He says enemy because he can’t get himself to say, Troupe. The fuckin’ Phantom Troupe. And their leader is in the backseat with him.
Kurapika dreamed of this.
Fantasized for years, but fantasies are flimsy on his tongue. He glances up again, trying to meet Leorio or Melody's eye, needing something to buoy him in, but both have their gazes fixed ahead. Heater off. Music turned low.
On the roads outside the city, it's so quiet.
Kurapika can feel the prickle in their silences. The don’t be reckless and, even worse, shouldn’t have done this that drifts in the back of his mind; aided by the events of this evening, and solidified by his results.
Gon and Killua still captured, one Spider dead, and another—
He cannot even look at the man beside him right now. Can’t even begin to untangle the horrible knot in his stomach that had twisted up the moment Kurapika saw him—the black hair, the blue earrings, the Saint Peter’s cross-stitched down his back—
His knuckles clench again at the memory of a fur-lined jacket, matted and soft in his palms.
He digs in his nails until he breaks skin.

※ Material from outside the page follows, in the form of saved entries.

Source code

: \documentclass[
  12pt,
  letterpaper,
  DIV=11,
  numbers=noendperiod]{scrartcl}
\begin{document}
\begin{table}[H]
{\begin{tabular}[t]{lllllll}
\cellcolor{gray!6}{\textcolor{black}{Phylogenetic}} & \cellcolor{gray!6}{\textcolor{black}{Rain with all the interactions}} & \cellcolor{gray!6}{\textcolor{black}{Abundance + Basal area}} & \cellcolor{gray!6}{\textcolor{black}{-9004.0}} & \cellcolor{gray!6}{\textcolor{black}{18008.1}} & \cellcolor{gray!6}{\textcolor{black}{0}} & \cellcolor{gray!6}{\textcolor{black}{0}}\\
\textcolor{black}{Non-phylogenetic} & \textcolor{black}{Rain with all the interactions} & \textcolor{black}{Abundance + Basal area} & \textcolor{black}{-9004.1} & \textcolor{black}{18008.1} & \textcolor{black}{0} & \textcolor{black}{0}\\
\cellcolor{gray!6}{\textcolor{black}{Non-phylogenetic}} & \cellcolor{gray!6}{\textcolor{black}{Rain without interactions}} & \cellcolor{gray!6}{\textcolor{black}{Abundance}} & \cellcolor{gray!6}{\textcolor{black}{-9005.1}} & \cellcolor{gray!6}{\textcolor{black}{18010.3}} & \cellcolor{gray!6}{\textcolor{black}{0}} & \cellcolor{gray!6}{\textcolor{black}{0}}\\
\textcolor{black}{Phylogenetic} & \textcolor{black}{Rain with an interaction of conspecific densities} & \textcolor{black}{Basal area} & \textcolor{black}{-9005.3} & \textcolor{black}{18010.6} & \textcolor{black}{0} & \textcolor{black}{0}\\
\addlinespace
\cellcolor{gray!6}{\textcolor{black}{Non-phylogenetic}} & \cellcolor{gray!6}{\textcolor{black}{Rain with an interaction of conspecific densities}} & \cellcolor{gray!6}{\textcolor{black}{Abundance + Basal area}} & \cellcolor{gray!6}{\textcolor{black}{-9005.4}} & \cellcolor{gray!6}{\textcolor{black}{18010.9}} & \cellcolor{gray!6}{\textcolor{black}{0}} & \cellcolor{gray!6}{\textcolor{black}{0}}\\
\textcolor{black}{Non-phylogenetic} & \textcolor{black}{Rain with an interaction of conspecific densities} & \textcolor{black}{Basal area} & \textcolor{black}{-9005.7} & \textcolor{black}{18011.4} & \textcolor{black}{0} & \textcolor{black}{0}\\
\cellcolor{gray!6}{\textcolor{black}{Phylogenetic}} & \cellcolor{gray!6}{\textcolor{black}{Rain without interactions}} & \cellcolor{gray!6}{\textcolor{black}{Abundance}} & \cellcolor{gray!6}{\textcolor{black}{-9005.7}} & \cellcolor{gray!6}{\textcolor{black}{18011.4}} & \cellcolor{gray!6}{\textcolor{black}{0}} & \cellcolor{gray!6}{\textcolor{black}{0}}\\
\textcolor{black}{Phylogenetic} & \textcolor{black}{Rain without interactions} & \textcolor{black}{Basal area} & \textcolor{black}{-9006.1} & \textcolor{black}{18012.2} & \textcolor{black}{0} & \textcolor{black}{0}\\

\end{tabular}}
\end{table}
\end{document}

The streetlights flicker through the speeding car, the silence broken only by the mumble of their hostage, groaning over his head, which cracked against the window. The neon light of a passing strip club makes his hair flash blue for a moment, like crow feathers, hollowing out the line of his cheek, dark blood dribbling down his chin.
He is stunning in profile. High cheekbones, full mouth, long lashes.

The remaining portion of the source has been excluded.